** LISTED RECORDS **
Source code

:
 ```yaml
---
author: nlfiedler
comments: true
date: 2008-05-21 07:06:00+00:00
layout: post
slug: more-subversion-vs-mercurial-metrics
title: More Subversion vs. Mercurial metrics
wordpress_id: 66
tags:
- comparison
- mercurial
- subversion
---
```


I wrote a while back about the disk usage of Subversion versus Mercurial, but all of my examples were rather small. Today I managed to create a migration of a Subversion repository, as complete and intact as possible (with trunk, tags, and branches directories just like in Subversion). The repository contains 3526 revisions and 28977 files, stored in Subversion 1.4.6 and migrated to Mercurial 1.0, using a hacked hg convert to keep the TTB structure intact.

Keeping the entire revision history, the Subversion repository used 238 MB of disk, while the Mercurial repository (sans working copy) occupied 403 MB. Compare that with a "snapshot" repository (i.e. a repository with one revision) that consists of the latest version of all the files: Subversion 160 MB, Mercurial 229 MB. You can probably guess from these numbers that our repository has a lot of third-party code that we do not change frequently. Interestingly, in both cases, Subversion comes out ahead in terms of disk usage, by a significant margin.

==

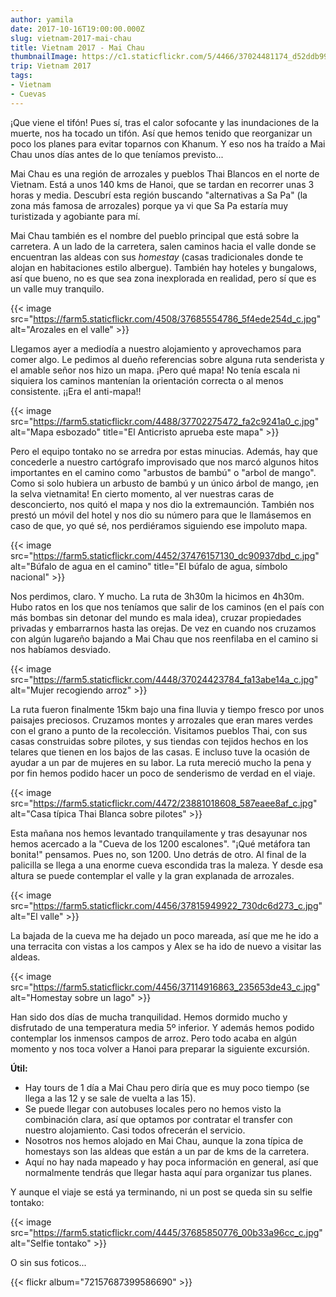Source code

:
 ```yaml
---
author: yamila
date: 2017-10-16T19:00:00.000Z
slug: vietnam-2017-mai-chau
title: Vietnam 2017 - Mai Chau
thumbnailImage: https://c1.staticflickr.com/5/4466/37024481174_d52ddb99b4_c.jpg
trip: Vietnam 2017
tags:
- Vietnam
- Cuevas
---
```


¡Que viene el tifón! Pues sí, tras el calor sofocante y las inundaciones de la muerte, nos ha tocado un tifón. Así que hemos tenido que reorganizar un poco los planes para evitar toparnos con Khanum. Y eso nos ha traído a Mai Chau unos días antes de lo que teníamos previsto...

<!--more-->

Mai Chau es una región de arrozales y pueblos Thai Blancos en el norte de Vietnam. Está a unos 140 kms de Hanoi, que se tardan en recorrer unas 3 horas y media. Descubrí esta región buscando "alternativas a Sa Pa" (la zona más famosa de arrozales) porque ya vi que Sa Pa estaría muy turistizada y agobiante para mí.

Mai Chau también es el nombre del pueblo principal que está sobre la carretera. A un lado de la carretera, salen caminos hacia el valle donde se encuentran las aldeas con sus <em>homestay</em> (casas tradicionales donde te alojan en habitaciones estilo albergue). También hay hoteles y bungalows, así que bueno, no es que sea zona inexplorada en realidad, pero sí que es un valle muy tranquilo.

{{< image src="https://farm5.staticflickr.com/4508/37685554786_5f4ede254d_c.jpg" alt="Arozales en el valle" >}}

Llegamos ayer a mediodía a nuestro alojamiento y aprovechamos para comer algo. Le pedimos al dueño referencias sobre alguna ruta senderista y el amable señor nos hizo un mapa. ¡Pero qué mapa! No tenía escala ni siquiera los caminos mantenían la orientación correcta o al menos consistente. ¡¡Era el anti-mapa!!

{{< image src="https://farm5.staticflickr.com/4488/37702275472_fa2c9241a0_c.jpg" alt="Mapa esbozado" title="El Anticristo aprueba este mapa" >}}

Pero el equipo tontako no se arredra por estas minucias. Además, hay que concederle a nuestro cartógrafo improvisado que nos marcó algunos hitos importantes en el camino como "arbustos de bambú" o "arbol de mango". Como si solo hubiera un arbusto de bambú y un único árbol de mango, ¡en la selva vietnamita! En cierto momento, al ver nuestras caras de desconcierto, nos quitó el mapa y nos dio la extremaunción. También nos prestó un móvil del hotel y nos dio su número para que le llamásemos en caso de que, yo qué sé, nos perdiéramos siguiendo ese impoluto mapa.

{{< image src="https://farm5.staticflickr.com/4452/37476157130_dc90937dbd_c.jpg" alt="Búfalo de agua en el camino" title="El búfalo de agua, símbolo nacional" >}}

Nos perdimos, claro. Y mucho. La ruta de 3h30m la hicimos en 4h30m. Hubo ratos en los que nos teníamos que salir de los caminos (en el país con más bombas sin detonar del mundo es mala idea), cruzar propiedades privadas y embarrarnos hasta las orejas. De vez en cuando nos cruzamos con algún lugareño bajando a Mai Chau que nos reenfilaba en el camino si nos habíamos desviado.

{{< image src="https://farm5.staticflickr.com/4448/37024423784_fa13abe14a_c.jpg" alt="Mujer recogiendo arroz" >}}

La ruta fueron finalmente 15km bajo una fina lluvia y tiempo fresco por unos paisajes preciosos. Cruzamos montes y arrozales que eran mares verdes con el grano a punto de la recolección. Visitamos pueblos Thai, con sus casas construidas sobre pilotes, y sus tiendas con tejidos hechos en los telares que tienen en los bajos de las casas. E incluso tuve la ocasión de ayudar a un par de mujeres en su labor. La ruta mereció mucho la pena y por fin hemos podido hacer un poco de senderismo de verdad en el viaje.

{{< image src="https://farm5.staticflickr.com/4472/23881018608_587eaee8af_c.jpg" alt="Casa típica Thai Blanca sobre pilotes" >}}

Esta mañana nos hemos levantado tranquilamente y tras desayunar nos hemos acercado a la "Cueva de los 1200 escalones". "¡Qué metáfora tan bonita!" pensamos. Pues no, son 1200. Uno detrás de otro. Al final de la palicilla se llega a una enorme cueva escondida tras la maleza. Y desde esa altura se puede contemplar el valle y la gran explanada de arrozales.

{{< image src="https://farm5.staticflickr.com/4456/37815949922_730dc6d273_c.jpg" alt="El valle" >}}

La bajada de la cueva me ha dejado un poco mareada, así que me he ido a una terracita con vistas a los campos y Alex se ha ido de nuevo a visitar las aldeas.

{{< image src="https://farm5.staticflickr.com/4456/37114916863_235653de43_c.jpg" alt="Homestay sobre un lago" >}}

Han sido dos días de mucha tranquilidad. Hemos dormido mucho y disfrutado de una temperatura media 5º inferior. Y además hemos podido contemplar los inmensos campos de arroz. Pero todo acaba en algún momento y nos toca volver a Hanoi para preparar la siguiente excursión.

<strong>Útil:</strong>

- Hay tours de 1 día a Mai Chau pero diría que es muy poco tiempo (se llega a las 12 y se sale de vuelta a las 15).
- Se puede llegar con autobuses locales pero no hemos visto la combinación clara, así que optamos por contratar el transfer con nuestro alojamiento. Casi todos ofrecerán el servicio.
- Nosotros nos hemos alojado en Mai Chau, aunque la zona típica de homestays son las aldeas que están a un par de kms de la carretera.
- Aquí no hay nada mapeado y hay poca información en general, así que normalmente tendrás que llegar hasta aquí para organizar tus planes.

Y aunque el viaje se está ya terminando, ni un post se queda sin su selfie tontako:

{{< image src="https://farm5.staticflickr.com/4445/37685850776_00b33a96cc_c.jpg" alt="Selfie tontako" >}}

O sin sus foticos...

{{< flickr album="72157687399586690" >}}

** TASK BRIEF **
Report how many lines of the data above include "campos", giving the number and no other words.

** RESULT FOR THIS TASK **
2